Im Jahre 1760, in der bewegtesten Zeit des siebenjährigen Krieges, schrieb Grimm (III, 107): „Es unterliegt keinem Zweifel, daß der König von Preußen den Ausbruch dieses Krieges durch den Verzicht auf Schlesien hätte vereiteln können. Wieviel Unglück hätte er dadurch verhütet! Ist das Glück eines Königs vom Besitz eines Stück Landes abhängig? War der große Kurfürst nicht ein sehr glücklicher und sehr geachteter Herrscher ohne den Besitz Schlesiens? Nach den Gesetzen der gesündesten Vernunft hätte sich der König also anders verhalten können. Aber vielleicht hätte sich Friedrich dann die Verachtung der ganzen Welt zugezogen, während er sich so, indem er alles andere dem Willen, Schlesien zu halten, opferte, unsterblichen Ruhm erwarb.

Der Sohn Cromwells hat zweifellos das Klügste getan, was ein Mann machen kann; er hat die Zurückgezogenheit und Ruhe der Aufregung und Gefahr, über ein finsteres, ungestümes und stolzes Volk zu herrschen, vorgezogen. Dieser Weise ist von seinen Zeitgenossen und von der Nachwelt verachtet worden, während sein Vater im Urteile der Völker ein großer Mann geblieben ist.

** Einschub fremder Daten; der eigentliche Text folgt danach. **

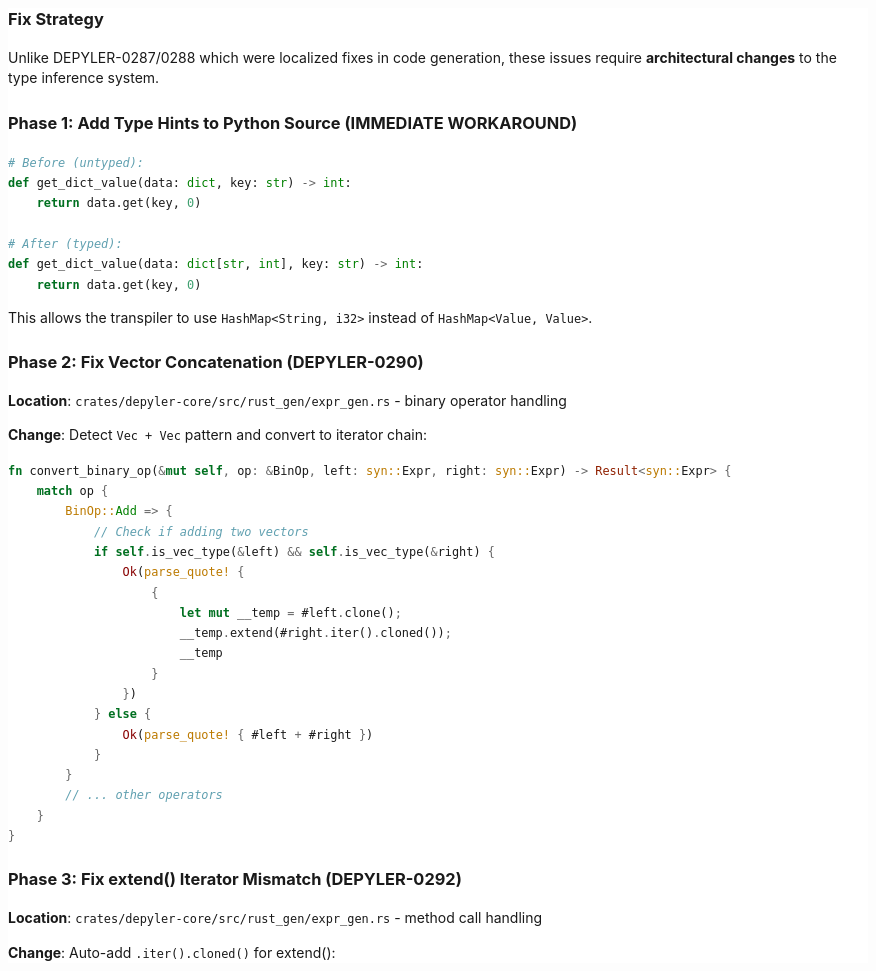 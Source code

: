 ### Fix Strategy

Unlike DEPYLER-0287/0288 which were localized fixes in code generation, these issues require **architectural changes** to the type inference system.

### Phase 1: Add Type Hints to Python Source (IMMEDIATE WORKAROUND)

```python
# Before (untyped):
def get_dict_value(data: dict, key: str) -> int:
    return data.get(key, 0)

# After (typed):
def get_dict_value(data: dict[str, int], key: str) -> int:
    return data.get(key, 0)
```

This allows the transpiler to use `HashMap<String, i32>` instead of `HashMap<Value, Value>`.

### Phase 2: Fix Vector Concatenation (DEPYLER-0290)

**Location**: `crates/depyler-core/src/rust_gen/expr_gen.rs` - binary operator handling

**Change**: Detect `Vec + Vec` pattern and convert to iterator chain:

```rust
fn convert_binary_op(&mut self, op: &BinOp, left: syn::Expr, right: syn::Expr) -> Result<syn::Expr> {
    match op {
        BinOp::Add => {
            // Check if adding two vectors
            if self.is_vec_type(&left) && self.is_vec_type(&right) {
                Ok(parse_quote! {
                    {
                        let mut __temp = #left.clone();
                        __temp.extend(#right.iter().cloned());
                        __temp
                    }
                })
            } else {
                Ok(parse_quote! { #left + #right })
            }
        }
        // ... other operators
    }
}
```

### Phase 3: Fix extend() Iterator Mismatch (DEPYLER-0292)

**Location**: `crates/depyler-core/src/rust_gen/expr_gen.rs` - method call handling

**Change**: Auto-add `.iter().cloned()` for extend():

Die ‚schöne Büßerin‘ ist ein beliebter Stoff im spanischen Drama, der in den englischen und französischen Bearbeitungen durch Otway und Colardeau verhunzt worden ist. Calista ist von Lothario, den sie anbetet, vergewaltigt worden. Er ist durch den ungestümen Ehrgeiz seines Charakters hassenswert, aber durch seine Begabung, seinen Geist und seine Anmut verführerisch.

Empfohlene Zitierweise:
Stendhal übersetzt von Arthur Schurig: Über die Liebe (De l’Amour). Leipzig 1903, Seite 275. Digitale Volltext-Ausgabe bei Wikisource, URL: https://de.wikisource.org/w/index.php?title=Seite:Ueber_die_Liebe_275.jpg&oldid=- (Version vom 1.8.2018)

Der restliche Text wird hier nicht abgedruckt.